- **EXERCISE INPUTS**:
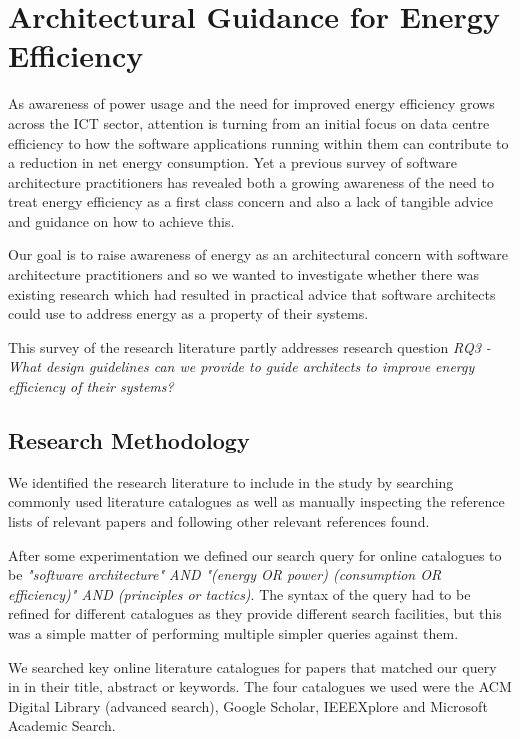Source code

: \section{Architectural Guidance for Energy Efficiency}
\label{section:litreview-energyguidance}


As awareness of power usage and the need for improved energy efficiency grows across the ICT sector, attention is turning from an initial focus on data centre efficiency \cite{delforge2014-datacentreenergy} to how the software applications running within them can contribute to a reduction in net energy consumption.  Yet a previous survey of software architecture practitioners \cite{bashroush2016-datacentreenergy} has revealed both a growing awareness of the need to treat energy efficiency as a first class concern and also a lack of tangible advice and guidance on how to achieve this.

Our goal is to raise awareness of energy as an architectural concern with software architecture practitioners and so we wanted to investigate whether there was existing research which had resulted in practical advice that software architects could use to address energy as a property of their systems.

This survey of the research literature partly addresses research question \emph{RQ3 -  What design guidelines can we provide to guide architects to improve energy efficiency of their systems?}

\subsection{Research Methodology}

We identified the research literature to include in the study by searching commonly used literature catalogues as well as manually inspecting the reference lists of relevant papers and following other relevant references found.

After some experimentation we defined our search query for online catalogues to be \emph{"software architecture" AND "(energy OR power) (consumption OR efficiency)" AND (principles or tactics)}.  The syntax of the query had to be refined for different catalogues as they provide different search facilities, but this was a simple matter of performing multiple simpler queries against them.

We searched key online literature catalogues for papers that matched our query in in their title, abstract or keywords.  The four catalogues we used were the ACM Digital Library (advanced search), Google Scholar, IEEEXplore and Microsoft Academic Search.

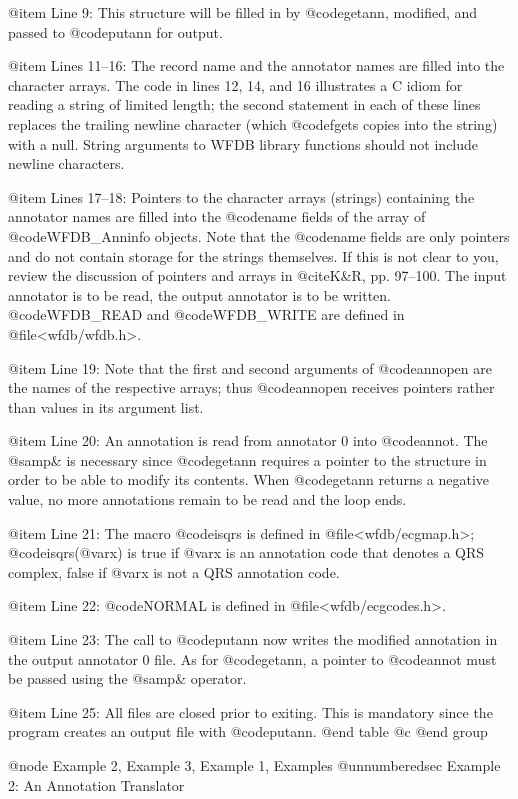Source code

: {{{{{{{{{{@item Line 9:
This structure will be filled in by @code{getann}, modified, and passed
to @code{putann} for output.

@item Lines 11--16:
The record name and the annotator names are filled into the character
arrays.  The code in lines 12, 14, and 16 illustrates a C idiom for
reading a string of limited length; the second statement in each of
these lines replaces the trailing newline character (which @code{fgets}
copies into the string) with a null.  String arguments to WFDB library
functions should not include newline characters.

@item Lines 17--18:
Pointers to the character arrays (strings) containing the annotator
names are filled into the @code{name} fields of the array of
@code{WFDB_Anninfo} objects. Note that the @code{name} fields are only
pointers and do not contain storage for the strings themselves.  If this
is not clear to you, review the discussion of pointers and arrays in
@cite{K&R}, pp.  97--100.  The input annotator is to be read, the output
annotator is to be written.  @code{WFDB_READ} and @code{WFDB_WRITE} are
defined in @file{<wfdb/wfdb.h>}.

@item Line 19:
Note that the first and second arguments of @code{annopen} are
the names of the respective arrays; thus @code{annopen} receives pointers
rather than values in its argument list.

@item Line 20:
An annotation is read from annotator 0 into @code{annot}.
The @samp{&} is necessary since @code{getann} requires a pointer to
the structure in order to be able to modify its contents.  When
@code{getann} returns a negative value, no more annotations remain to be
read and the loop ends.

@item Line 21:
The macro @code{isqrs} is defined in @file{<wfdb/ecgmap.h>};
@code{isqrs(@var{x})} is true if @var{x} is an annotation code that
denotes a QRS complex, false if @var{x} is not a QRS annotation
code.

@item Line 22:
@code{NORMAL} is defined in @file{<wfdb/ecgcodes.h>}.

@item Line 23:
The call to @code{putann} now writes the modified annotation in the
output annotator 0 file.  As for @code{getann}, a pointer to
@code{annot} must be passed using the @samp{&} operator.

@item Line 25:
All files are closed prior to exiting.  This is mandatory since the
program creates an output file with @code{putann}.
@end table
@c @end group

@node     Example 2, Example 3, Example 1, Examples
@unnumberedsec Example 2: An Annotation Translator

}}}}}}}}}}
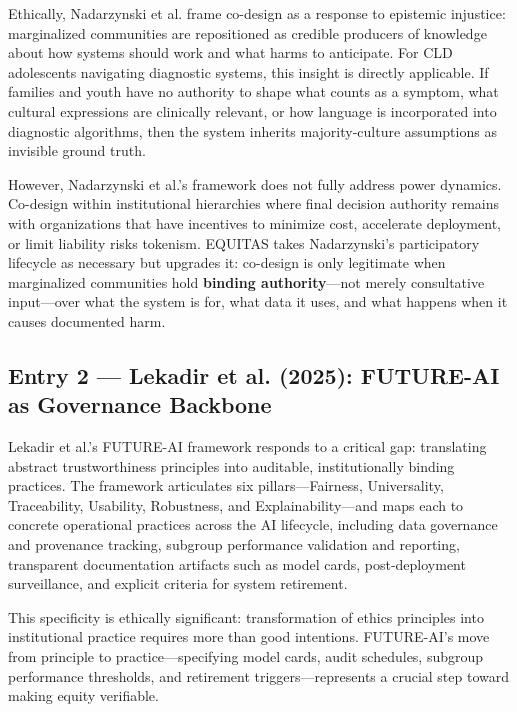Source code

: \documentclass[12pt,a4paper]{article}
\begin{document}
Ethically, Nadarzynski et al. frame co-design as a response to epistemic injustice: marginalized communities are repositioned as credible producers of knowledge about how systems should work and what harms to anticipate. For CLD adolescents navigating diagnostic systems, this insight is directly applicable. If families and youth have no authority to shape what counts as a symptom, what cultural expressions are clinically relevant, or how language is incorporated into diagnostic algorithms, then the system inherits majority-culture assumptions as invisible ground truth.\cite{nadarzynski2024}

However, Nadarzynski et al.'s framework does not fully address power dynamics. Co-design within institutional hierarchies where final decision authority remains with organizations that have incentives to minimize cost, accelerate deployment, or limit liability risks tokenism. EQUITAS takes Nadarzynski's participatory lifecycle as necessary but upgrades it: co-design is only legitimate when marginalized communities hold \textbf{binding authority}—not merely consultative input—over what the system is for, what data it uses, and what happens when it causes documented harm.\cite{nadarzynski2024}

\subsection{Entry 2 — Lekadir et al. (2025): FUTURE-AI as Governance Backbone}

Lekadir et al.'s FUTURE-AI framework responds to a critical gap: translating abstract trustworthiness principles into auditable, institutionally binding practices. The framework articulates six pillars—Fairness, Universality, Traceability, Usability, Robustness, and Explainability—and maps each to concrete operational practices across the AI lifecycle, including data governance and provenance tracking, subgroup performance validation and reporting, transparent documentation artifacts such as model cards, post-deployment surveillance, and explicit criteria for system retirement.\cite{lekadir2025}

This specificity is ethically significant: transformation of ethics principles into institutional practice requires more than good intentions. FUTURE-AI's move from principle to practice—specifying model cards, audit schedules, subgroup performance thresholds, and retirement triggers—represents a crucial step toward making equity verifiable.\cite{lekadir2025}
\end{document}
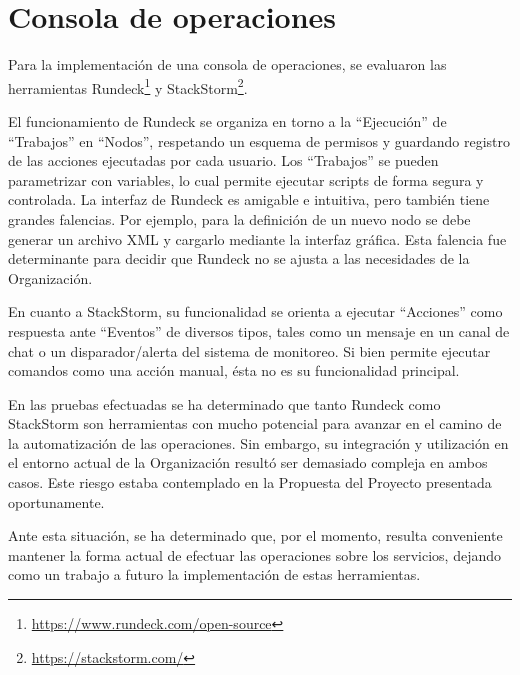 \section{Consola de operaciones}

Para la implementación de una consola de operaciones, se evaluaron las
herramientas Rundeck\footnote{
  \href{https://www.rundeck.com/open-source}{https://www.rundeck.com/open-source}
} y StackStorm\footnote{
  \href{https://stackstorm.com/}{https://stackstorm.com/} }.

El funcionamiento de Rundeck se organiza en torno a la ``Ejecución'' de
``Trabajos'' en ``Nodos'', respetando un esquema de permisos y guardando
registro de las acciones ejecutadas por cada usuario. Los ``Trabajos''
se pueden parametrizar con variables, lo cual permite ejecutar scripts
de forma segura y controlada. La interfaz de Rundeck es amigable e
intuitiva, pero también tiene grandes falencias. Por ejemplo, para la
definición de un nuevo nodo se debe generar un archivo XML y cargarlo
mediante la interfaz gráfica. Esta falencia fue determinante para
decidir que Rundeck no se ajusta a las necesidades de la Organización.

En cuanto a StackStorm, su funcionalidad se orienta a ejecutar
``Acciones'' como respuesta ante ``Eventos'' de diversos tipos, tales como
un mensaje en un canal de chat o un disparador/alerta del sistema de
monitoreo. Si bien permite ejecutar comandos como una acción manual,
ésta no es su funcionalidad principal.

En las pruebas efectuadas se ha determinado que tanto Rundeck como
StackStorm son herramientas con mucho potencial para avanzar en el
camino de la automatización de las operaciones. Sin embargo, su
integración y utilización en el entorno actual de la Organización
resultó ser demasiado compleja en ambos casos. Este riesgo estaba
contemplado en la Propuesta del Proyecto presentada oportunamente.

Ante esta situación, se ha determinado que, por el momento, resulta
conveniente mantener la forma actual de efectuar las operaciones sobre
los servicios, dejando como un trabajo a futuro la implementación de
estas herramientas.
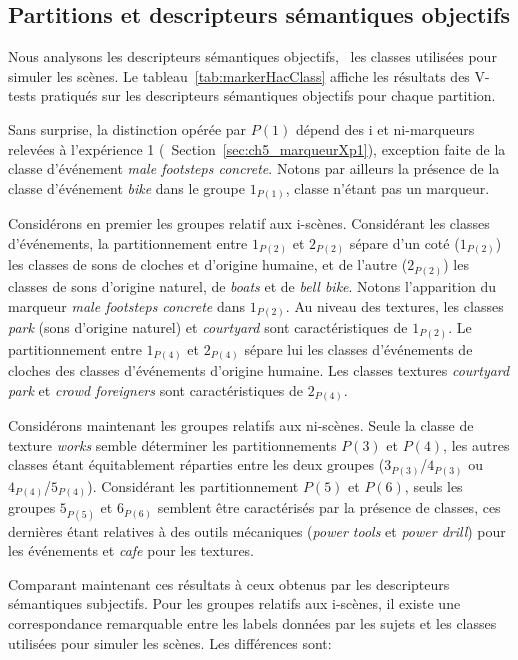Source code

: \subsection{Partitions et descripteurs sémantiques objectifs}

Nous analysons les descripteurs sémantiques objectifs, \ie~les classes utilisées pour simuler les scènes. Le tableau~\ref{tab:markerHacClass} affiche les résultats des V-tests pratiqués sur les descripteurs sémantiques objectifs pour chaque partition.

Sans surprise, la distinction opérée par $P(1)$ dépend des i et ni-marqueurs relevées à l'expérience 1 (\cf~Section~\ref{sec:ch5_marqueurXp1}), exception faite de la classe d'événement \emph{male footsteps concrete}. Notons par ailleurs la présence de la classe d'événement \emph{bike} dans le groupe $1_{P(1)}$, classe n'étant pas un marqueur.

Considérons en premier les groupes relatif aux i-scènes. Considérant les classes d'événements, la partitionnement entre $1_{P(2)}$ et $2_{P(2)}$ sépare d'un coté  ($1_{P(2)}$) les classes de sons de cloches et d'origine humaine, et de l'autre ($2_{P(2)}$) les classes de sons d'origine naturel, de \emph{boats} et de \emph{bell bike}. Notons l'apparition du marqueur \emph{male footsteps concrete} dans $1_{P(2)}$. Au niveau des textures, les classes \emph{park} (sons d'origine naturel)  et \emph{courtyard}  sont caractéristiques de $1_{P(2)}$. Le partitionnement entre  $1_{P(4)}$ et $2_{P(4)}$ sépare lui les classes d'événements de cloches des classes d'événements d'origine humaine.  Les classes textures \emph{courtyard park} et \emph{crowd foreigners} sont caractéristiques de $2_{P(4)}$.

Considérons maintenant les groupes relatifs aux ni-scènes. Seule la classe de texture \emph{works} semble déterminer les partitionnements $P(3)$ et $P(4)$, les autres classes étant équitablement réparties entre les deux groupes ($3_{P(3)}$/$4_{P(3)}$ ou $4_{P(4)}$/$5_{P(4)}$). Considérant les partitionnement  $P(5)$ et $P(6)$, seuls les groupes $5_{P(5)}$ et $6_{P(6)}$ semblent être caractérisés par la présence de classes, ces dernières étant relatives à des outils mécaniques (\emph{power tools} et \emph{power drill}) pour les événements et \emph{cafe} pour les textures.


Comparant maintenant ces résultats à ceux obtenus par les descripteurs sémantiques subjectifs. Pour les groupes relatifs aux i-scènes, il existe une correspondance remarquable entre les labels données par les sujets et les classes utilisées pour simuler les scènes. Les différences sont:

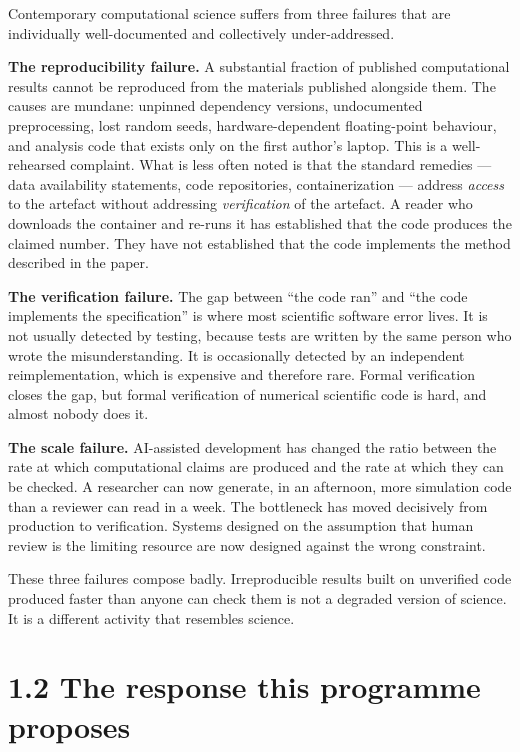 \documentclass[
  11pt]{report}
\begin{document}
Contemporary computational science suffers from three failures that are
individually well-documented and collectively under-addressed.

\textbf{The reproducibility failure.} A substantial fraction of
published computational results cannot be reproduced from the materials
published alongside them. The causes are mundane: unpinned dependency
versions, undocumented preprocessing, lost random seeds,
hardware-dependent floating-point behaviour, and analysis code that
exists only on the first author's laptop. This is a well-rehearsed
complaint. What is less often noted is that the standard remedies ---
data availability statements, code repositories, containerization ---
address \emph{access} to the artefact without addressing
\emph{verification} of the artefact. A reader who downloads the
container and re-runs it has established that the code produces the
claimed number. They have not established that the code implements the
method described in the paper.

\textbf{The verification failure.} The gap between ``the code ran'' and
``the code implements the specification'' is where most scientific
software error lives. It is not usually detected by testing, because
tests are written by the same person who wrote the misunderstanding. It
is occasionally detected by an independent reimplementation, which is
expensive and therefore rare. Formal verification closes the gap, but
formal verification of numerical scientific code is hard, and almost
nobody does it.

\textbf{The scale failure.} AI-assisted development has changed the
ratio between the rate at which computational claims are produced and
the rate at which they can be checked. A researcher can now generate, in
an afternoon, more simulation code than a reviewer can read in a week.
The bottleneck has moved decisively from production to verification.
Systems designed on the assumption that human review is the limiting
resource are now designed against the wrong constraint.

These three failures compose badly. Irreproducible results built on
unverified code produced faster than anyone can check them is not a
degraded version of science. It is a different activity that resembles
science.

\hypertarget{the-response-this-programme-proposes}{%
\section{1.2 The response this programme
proposes}\label{the-response-this-programme-proposes}}
\end{document}
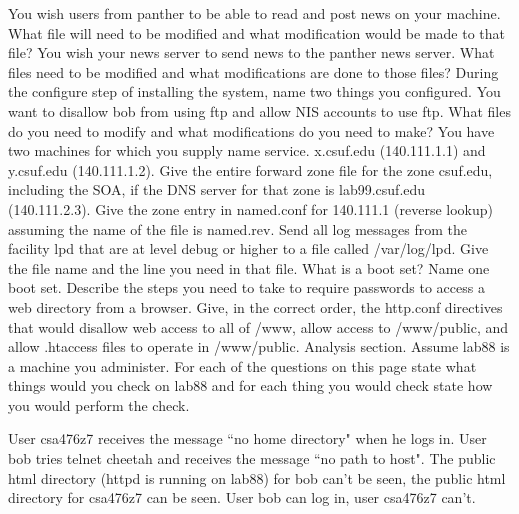 You wish users from {\ltt{}panther} to be able to read and
post news on your machine.
What file will need to be modified
and what modification would be made to that file?
\vskip 2.4in
\ques
You wish your news server to send news to the
{\ltt{}panther} news server.
What files need to be modified and what modifications are done to those files?
\vskip 2.2in
\vfill\eject
\ques
During the configure step of installing the system, name two things you
configured.
\vskip 0.7in
\ques
You want to disallow {\ltt{}bob} from using ftp and
allow NIS accounts to use ftp.
What files do you need to modify and what modifications do you need to make?
\vskip 1.4in
\ques
You have two machines for which you supply name service.
{\ltt{}x.csuf.edu} ({\ltt{}140.111.1.1}) and 
{\ltt{}y.csuf.edu} ({\ltt{}140.111.1.2}).
Give the entire forward zone file for the zone {\ltt{}csuf.edu},
including the SOA, if the DNS server for that zone
is {\ltt{}lab99.csuf.edu} ({\ltt{}140.111.2.3}).
\vskip 4.2in
\ques
Give the zone entry in {\ltt{}named.conf}
for {\ltt{}140.111.1} (reverse lookup) assuming
the name of the file is {\ltt{}named.rev}.
\vfill\eject
\ques
Send all log messages from the 
facility {\ltt{}lpd} that are at level {\ltt{}debug} or higher
to a file called {\ltt{}/var/log/lpd}.
Give the file name and the line you need in that file.
\vskip 0.8in
\ques
What is a boot set?
Name one boot set.
\vskip 1.2in
\ques
Describe the steps you need to take to require passwords to access
a web directory from a browser.
\vskip 1.9in
\ques
Give, in the correct order, the {\ltt{}http.conf} directives that would
disallow web access to all of {\ltt{}/www}, allow access to {\ltt{}/www/public},
and allow {\ltt{}.htaccess} files to operate in {\ltt{}/www/public}.
\vskip 2.3in
\vfill\eject
Analysis section. Assume {\ltt{}lab88} is a machine you administer.
For each of the questions on this page
state what things would you check on {\ltt{}lab88}
and for each thing you would check state how you would perform the check.

\ques
User {\ltt{}csa476z7} receives the message ``no home directory"
when he logs in.
\vfill
\ques
User {\ltt{}bob} tries {\ltt{}telnet cheetah} and receives the
message ``no path to host".
\vfill
\ques
The public html directory ({\ltt{}httpd} is running on {\ltt{}lab88}) for
{\ltt{}bob} can't be seen, the public html directory for {\ltt{}csa476z7}
can be seen.
\vfill
\ques
User {\ltt{}bob} can log in, user {\ltt{}csa476z7} can't.
\bye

- **DIRECTIONS**: What you return should be exactly the lines above, starting at the one with "hardware-dependent floating-point behaviour, and" and ending at the one with "code ran'' and", and nothing else.

- **RESPONSE AREA**:
hardware-dependent floating-point behaviour, and analysis code that
exists only on the first author's laptop. This is a well-rehearsed
complaint. What is less often noted is that the standard remedies ---
data availability statements, code repositories, containerization ---
address \emph{access} to the artefact without addressing
\emph{verification} of the artefact. A reader who downloads the
container and re-runs it has established that the code produces the
claimed number. They have not established that the code implements the
method described in the paper.

\textbf{The verification failure.} The gap between ``the code ran'' and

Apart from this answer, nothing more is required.